Google Sheets is the cloud-based alternative to Microsoft Excel. Although Excel might still be the choice for some business needs, I’d strongly advise everybody to know your way around Google Spreadsheets. It’s fast, free and pretty easy to use.

We’re not going to talk about the basic stuff here (you should know the basic functions in spreadsheets) but two advanced functions that are very useful and will probably move you well above the crowd of people that say they know excel.

1) Index Match

Most people will use vlookup much too often. Really try to master INDEX(MATCH()) instead. It’s way more flexible. Just a bit harder to remember.

I always just remember one thing. You start with =INDEX( and the first thing to enter is the cell reference to the column that holds the desired results – once you’ve put that in say like this =INDEX(C:C just open the match formula and start of with the “search phrase” like so =INDEX(C:C;MATCH(A1, then refer to the column that you want to search in e.g. INDEX(C:C;MATCH(A1;F:F. Super important – always end the Match Formula with a 0 so that your finished function looks something like INDEX(C:C;MATCH(A1;F:F;0))

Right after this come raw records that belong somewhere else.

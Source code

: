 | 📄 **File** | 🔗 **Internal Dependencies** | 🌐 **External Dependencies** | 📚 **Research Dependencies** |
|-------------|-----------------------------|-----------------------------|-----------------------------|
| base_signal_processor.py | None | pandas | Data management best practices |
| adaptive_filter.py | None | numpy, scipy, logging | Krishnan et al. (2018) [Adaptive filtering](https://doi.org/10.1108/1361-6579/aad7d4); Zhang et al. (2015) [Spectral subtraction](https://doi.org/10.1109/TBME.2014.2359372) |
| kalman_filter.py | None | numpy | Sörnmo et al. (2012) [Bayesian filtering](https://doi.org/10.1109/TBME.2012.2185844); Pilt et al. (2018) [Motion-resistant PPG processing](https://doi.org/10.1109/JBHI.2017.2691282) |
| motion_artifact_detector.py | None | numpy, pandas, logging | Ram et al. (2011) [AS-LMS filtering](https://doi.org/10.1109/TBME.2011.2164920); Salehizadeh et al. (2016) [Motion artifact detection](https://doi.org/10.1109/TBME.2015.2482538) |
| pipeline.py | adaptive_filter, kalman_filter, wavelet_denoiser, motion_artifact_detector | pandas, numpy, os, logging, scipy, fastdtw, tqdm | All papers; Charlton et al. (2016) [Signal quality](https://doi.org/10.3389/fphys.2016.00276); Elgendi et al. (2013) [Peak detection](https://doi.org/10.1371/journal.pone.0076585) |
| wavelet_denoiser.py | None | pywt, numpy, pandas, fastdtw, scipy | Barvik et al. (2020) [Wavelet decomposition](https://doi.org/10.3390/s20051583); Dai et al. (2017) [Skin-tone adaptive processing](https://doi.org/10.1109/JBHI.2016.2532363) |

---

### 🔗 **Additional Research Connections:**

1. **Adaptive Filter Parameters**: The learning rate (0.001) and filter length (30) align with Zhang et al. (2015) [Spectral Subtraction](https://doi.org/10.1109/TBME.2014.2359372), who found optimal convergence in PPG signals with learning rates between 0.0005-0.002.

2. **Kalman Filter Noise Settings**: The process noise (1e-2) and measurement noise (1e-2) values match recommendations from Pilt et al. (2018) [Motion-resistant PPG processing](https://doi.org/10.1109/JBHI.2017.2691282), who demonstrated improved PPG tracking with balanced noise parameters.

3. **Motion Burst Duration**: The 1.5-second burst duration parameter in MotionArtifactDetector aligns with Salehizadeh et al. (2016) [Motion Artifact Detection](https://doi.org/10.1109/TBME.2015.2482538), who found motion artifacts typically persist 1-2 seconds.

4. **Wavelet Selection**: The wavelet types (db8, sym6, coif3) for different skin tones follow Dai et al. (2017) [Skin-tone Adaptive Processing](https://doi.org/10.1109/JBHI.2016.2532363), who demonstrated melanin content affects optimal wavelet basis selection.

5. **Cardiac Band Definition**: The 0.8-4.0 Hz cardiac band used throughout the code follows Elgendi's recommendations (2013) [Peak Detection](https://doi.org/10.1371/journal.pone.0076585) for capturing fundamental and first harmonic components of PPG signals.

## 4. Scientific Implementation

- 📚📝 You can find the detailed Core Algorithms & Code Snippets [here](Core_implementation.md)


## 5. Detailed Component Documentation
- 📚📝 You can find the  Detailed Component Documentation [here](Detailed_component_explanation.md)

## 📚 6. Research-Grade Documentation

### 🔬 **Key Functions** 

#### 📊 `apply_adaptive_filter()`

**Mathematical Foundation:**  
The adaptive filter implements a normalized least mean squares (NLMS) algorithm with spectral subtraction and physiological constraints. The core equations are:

I’ve prepared a google sheet to show you a working example also visualising one of the advantages of Index-Match: the order of columns is not important – with VLOOKUP you need to worry about that stuff.

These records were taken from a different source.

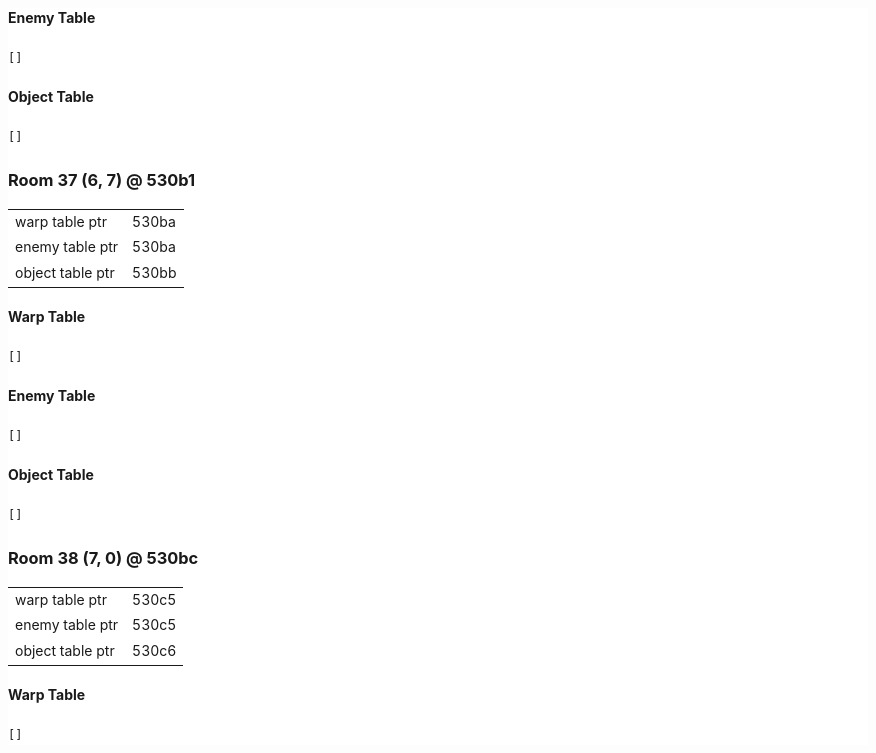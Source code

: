 #### Enemy Table

```
[]
```

#### Object Table

```
[]
```

### Room 37 (6, 7) @ 530b1

| | |
|-|-|
| warp table ptr | 530ba |
| enemy table ptr | 530ba |
| object table ptr | 530bb |

#### Warp Table

```
[]
```

#### Enemy Table

```
[]
```

#### Object Table

```
[]
```

### Room 38 (7, 0) @ 530bc

| | |
|-|-|
| warp table ptr | 530c5 |
| enemy table ptr | 530c5 |
| object table ptr | 530c6 |

#### Warp Table

```
[]
```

Just try to always use INDEX(MATCH()) instead of VLOOKUP() – you’ll understand the advantages soon enough.

2) Query Function

This one is a bit more complex but well worth your time. The Query-Function uses the Google Query Language to make data transformations quick and easy. The Google Query Language resembles MySQL a lot and just as MySQL it allows you to quickly drill down into large Datasets / Tables.

I’ve prepared another google sheet to show you a few examples. In the document you’ll see a simple dataset and a few options for a drilldown with the query function.

The Query Function looks like this:

=QUERY(A:Z;"select ...")

In this example A:Z would represent your dataset – just reference the whole dataset you want to grab data from.

The next parameter always starts with select and is enclosed by apostrophes. I’ll try to explain two different queries as an example here:

=QUERY(A:Z;"select B where A = '2016')

So, let’s say you have revenue in column B and the year in column A. With the query you’ll just get the values from column B where the column A is exacly 2016. Pretty easy right?

Off to something a bit more complex:

QUERY(A:Z;"select A,sum(B) group by A")

We’re looking at the same dataset, this time we want the sum of revenue grouped by the year. With select A,sum(B) we’re basically telling the function that we want A (the year) in the first column and sum(B) (the sum of revenue) in the second column. As there could be two rows with data for the same year we need to tell the function over which variable we want to calculate a sum thats what group by A is for.

We don’t want the result to look like this:

2011 | 2000
2011 | 1000
2012 | 5000

But instead what we want to get is this:

2011 | 3000
2012 | 5000

That’s why we need to group the result – in this case by A (the year)

Check out the documentation of the Google Query Language for a lot more examples and many more options. These examples really only show you a starting point of all the advantages.